Stored data entries:
^^^^^^^^
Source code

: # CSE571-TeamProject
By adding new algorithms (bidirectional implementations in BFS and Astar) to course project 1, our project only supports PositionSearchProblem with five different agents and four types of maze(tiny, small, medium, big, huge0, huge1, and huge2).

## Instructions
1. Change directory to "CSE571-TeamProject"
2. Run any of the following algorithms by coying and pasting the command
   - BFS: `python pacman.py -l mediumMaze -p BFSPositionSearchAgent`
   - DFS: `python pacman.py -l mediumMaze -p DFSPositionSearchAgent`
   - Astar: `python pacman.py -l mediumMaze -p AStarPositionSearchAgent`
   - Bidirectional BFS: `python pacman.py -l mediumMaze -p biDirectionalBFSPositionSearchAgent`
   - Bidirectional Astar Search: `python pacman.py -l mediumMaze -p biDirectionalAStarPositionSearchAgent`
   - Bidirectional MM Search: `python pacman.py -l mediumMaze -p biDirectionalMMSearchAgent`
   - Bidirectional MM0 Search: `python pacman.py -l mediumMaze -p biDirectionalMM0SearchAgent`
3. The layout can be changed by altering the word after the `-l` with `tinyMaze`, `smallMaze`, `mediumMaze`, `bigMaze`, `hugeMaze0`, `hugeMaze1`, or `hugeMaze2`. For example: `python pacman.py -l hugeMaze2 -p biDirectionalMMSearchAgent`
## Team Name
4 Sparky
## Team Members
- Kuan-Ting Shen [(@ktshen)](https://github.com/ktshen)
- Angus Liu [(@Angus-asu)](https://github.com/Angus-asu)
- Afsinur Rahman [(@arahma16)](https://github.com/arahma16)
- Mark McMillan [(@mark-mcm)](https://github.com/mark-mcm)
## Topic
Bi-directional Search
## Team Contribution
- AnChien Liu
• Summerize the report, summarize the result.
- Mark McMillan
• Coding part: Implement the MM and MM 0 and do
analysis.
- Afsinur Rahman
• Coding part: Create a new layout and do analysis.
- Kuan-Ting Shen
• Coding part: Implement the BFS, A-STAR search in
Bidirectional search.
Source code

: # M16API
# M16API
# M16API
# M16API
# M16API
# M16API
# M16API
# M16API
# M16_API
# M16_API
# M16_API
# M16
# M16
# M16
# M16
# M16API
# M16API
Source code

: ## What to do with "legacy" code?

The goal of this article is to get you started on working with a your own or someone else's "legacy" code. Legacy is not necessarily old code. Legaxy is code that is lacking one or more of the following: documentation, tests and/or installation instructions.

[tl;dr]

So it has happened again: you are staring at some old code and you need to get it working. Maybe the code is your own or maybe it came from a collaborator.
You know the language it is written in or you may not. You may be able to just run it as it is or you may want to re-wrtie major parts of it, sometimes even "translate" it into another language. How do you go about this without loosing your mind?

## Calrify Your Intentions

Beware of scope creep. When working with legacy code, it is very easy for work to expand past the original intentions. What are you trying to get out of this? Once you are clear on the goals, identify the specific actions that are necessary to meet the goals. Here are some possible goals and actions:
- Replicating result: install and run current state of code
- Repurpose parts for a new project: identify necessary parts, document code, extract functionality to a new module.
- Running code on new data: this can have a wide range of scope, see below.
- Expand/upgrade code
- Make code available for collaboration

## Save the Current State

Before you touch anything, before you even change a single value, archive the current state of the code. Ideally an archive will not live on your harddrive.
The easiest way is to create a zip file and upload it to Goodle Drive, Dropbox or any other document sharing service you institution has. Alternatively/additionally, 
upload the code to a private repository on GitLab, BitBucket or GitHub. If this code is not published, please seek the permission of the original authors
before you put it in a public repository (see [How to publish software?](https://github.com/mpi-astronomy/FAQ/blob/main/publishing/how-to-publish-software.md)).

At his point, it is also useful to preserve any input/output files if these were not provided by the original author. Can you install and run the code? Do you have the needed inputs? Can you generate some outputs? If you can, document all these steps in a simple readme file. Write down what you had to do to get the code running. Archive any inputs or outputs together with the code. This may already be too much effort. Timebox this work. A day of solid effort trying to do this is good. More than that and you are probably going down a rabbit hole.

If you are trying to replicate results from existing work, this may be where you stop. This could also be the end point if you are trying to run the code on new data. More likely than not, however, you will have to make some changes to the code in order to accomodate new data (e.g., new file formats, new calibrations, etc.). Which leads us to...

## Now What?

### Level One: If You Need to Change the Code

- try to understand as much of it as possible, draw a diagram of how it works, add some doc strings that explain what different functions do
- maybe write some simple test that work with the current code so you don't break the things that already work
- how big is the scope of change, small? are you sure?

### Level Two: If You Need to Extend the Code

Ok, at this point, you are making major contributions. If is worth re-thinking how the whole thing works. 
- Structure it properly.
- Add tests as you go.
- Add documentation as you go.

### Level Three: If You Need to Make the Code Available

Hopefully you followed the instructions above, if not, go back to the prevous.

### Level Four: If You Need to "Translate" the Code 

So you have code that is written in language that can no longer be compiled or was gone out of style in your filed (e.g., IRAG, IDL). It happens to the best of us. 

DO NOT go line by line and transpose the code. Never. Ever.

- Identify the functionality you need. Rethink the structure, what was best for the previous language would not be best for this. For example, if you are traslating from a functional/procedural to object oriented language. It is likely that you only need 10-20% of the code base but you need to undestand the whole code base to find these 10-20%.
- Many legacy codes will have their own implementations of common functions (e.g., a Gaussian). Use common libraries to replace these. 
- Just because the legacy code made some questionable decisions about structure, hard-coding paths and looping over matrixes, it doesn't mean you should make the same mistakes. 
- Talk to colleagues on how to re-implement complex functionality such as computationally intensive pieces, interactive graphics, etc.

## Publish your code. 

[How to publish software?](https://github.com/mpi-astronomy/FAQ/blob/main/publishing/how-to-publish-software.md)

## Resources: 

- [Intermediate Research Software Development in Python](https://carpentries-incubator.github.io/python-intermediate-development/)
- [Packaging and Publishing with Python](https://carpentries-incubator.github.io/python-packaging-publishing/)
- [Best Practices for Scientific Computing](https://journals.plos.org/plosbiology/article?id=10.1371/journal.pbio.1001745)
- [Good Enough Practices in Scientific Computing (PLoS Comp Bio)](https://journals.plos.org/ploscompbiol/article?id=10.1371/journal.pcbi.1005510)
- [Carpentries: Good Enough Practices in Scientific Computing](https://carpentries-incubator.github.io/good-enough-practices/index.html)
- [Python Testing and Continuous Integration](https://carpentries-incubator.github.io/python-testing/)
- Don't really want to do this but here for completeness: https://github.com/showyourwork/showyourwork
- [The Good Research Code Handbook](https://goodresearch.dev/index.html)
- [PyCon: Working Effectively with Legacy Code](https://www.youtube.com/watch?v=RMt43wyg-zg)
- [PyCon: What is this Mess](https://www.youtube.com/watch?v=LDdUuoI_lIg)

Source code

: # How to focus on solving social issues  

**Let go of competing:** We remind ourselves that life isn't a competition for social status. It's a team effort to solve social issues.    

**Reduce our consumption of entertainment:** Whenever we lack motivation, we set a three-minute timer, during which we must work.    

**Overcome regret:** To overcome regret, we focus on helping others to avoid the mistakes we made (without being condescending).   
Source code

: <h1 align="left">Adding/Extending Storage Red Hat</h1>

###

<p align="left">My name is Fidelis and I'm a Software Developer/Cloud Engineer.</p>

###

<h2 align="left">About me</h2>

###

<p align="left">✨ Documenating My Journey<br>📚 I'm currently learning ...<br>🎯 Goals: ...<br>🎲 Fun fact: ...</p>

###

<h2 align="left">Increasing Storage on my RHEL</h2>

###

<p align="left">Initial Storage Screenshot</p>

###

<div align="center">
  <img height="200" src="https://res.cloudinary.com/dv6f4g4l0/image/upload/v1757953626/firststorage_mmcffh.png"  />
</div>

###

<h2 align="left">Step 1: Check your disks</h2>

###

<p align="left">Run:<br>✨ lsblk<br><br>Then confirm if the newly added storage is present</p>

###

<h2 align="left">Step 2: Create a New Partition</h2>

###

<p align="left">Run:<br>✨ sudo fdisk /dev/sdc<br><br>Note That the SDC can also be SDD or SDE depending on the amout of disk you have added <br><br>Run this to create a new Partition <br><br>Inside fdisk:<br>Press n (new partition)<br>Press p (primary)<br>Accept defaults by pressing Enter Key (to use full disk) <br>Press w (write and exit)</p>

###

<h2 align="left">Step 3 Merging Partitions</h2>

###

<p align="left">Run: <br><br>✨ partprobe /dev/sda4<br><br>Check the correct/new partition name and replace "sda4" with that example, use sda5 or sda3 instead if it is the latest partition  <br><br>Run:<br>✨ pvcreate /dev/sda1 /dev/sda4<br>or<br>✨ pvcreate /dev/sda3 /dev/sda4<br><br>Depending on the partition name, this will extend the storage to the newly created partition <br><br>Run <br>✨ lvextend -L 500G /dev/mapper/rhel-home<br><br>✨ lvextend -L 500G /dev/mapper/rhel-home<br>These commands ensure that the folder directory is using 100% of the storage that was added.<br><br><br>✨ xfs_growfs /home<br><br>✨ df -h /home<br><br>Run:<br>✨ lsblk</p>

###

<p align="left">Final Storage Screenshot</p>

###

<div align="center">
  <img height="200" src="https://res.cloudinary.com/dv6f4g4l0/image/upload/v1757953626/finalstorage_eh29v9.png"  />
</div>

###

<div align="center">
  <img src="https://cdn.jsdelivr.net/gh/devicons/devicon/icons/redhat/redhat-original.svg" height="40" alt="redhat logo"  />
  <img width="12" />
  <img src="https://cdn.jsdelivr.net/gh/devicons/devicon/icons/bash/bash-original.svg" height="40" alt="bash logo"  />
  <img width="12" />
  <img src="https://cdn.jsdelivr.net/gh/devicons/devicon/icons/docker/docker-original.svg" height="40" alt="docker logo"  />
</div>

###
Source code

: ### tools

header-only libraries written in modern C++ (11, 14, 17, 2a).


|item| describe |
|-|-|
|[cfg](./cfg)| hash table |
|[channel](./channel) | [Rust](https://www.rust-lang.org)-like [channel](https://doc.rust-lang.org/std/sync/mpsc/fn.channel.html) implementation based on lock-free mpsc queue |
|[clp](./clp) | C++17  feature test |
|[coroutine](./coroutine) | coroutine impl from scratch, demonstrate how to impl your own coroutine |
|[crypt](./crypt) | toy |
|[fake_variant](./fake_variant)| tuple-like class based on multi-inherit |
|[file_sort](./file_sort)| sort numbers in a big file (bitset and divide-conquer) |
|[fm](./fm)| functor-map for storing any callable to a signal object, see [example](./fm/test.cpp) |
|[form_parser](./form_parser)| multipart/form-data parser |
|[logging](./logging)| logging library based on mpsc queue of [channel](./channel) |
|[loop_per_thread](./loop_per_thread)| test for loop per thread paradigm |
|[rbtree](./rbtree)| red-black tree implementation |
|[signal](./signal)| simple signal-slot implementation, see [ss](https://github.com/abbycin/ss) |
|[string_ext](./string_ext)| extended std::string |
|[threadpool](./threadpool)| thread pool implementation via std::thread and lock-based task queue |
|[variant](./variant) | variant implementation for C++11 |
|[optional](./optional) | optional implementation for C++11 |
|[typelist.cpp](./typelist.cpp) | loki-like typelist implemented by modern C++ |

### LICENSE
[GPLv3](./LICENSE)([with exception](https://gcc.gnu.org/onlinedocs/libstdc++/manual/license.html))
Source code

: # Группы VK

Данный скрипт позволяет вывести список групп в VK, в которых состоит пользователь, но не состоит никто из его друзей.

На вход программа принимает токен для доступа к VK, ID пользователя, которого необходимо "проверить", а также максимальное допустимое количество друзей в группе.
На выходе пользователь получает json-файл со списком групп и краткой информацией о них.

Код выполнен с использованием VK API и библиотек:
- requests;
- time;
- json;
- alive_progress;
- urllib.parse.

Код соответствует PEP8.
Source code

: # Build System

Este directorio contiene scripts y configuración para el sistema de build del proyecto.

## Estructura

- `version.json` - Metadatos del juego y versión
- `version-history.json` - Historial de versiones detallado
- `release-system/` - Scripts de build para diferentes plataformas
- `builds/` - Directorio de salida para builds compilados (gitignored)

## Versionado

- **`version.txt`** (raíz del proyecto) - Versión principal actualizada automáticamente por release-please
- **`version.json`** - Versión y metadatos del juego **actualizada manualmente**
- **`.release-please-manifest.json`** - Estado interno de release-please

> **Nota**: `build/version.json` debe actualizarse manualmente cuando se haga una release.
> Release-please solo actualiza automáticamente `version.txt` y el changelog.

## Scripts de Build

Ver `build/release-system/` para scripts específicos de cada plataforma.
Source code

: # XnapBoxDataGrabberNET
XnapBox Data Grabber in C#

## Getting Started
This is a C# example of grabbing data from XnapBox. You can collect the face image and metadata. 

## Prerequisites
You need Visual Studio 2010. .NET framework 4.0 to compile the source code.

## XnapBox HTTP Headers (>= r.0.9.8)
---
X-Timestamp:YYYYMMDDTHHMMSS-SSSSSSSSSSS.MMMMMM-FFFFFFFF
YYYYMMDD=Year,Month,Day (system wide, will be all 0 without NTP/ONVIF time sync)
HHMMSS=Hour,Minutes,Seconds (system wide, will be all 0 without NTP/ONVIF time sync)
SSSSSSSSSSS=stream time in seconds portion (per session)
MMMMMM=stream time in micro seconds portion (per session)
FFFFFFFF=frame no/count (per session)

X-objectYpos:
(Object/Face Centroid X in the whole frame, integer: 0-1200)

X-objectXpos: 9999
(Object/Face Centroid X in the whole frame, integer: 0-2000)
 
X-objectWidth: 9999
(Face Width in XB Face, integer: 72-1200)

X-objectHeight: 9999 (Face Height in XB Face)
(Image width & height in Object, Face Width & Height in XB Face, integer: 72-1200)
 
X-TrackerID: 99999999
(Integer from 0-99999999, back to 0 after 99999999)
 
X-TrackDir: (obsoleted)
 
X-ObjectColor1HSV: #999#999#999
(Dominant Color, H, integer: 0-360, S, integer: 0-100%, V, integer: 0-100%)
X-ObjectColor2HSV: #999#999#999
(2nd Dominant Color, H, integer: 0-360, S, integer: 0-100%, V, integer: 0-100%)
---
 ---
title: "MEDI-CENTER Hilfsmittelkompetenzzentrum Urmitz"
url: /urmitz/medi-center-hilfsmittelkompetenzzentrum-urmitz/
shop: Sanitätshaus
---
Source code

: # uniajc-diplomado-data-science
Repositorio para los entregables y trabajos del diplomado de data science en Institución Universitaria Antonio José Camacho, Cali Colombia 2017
^^^^^^^^
To do: Every line from the line containing "At his point, it" through the line containing "### Level Two: If You Need to Extend the Code" in the records above must be retyped exactly. Leave out the rest.

Answer:
At his point, it is also useful to preserve any input/output files if these were not provided by the original author. Can you install and run the code? Do you have the needed inputs? Can you generate some outputs? If you can, document all these steps in a simple readme file. Write down what you had to do to get the code running. Archive any inputs or outputs together with the code. This may already be too much effort. Timebox this work. A day of solid effort trying to do this is good. More than that and you are probably going down a rabbit hole.

If you are trying to replicate results from existing work, this may be where you stop. This could also be the end point if you are trying to run the code on new data. More likely than not, however, you will have to make some changes to the code in order to accomodate new data (e.g., new file formats, new calibrations, etc.). Which leads us to...

## Now What?

### Level One: If You Need to Change the Code

- try to understand as much of it as possible, draw a diagram of how it works, add some doc strings that explain what different functions do
- maybe write some simple test that work with the current code so you don't break the things that already work
- how big is the scope of change, small? are you sure?

### Level Two: If You Need to Extend the Code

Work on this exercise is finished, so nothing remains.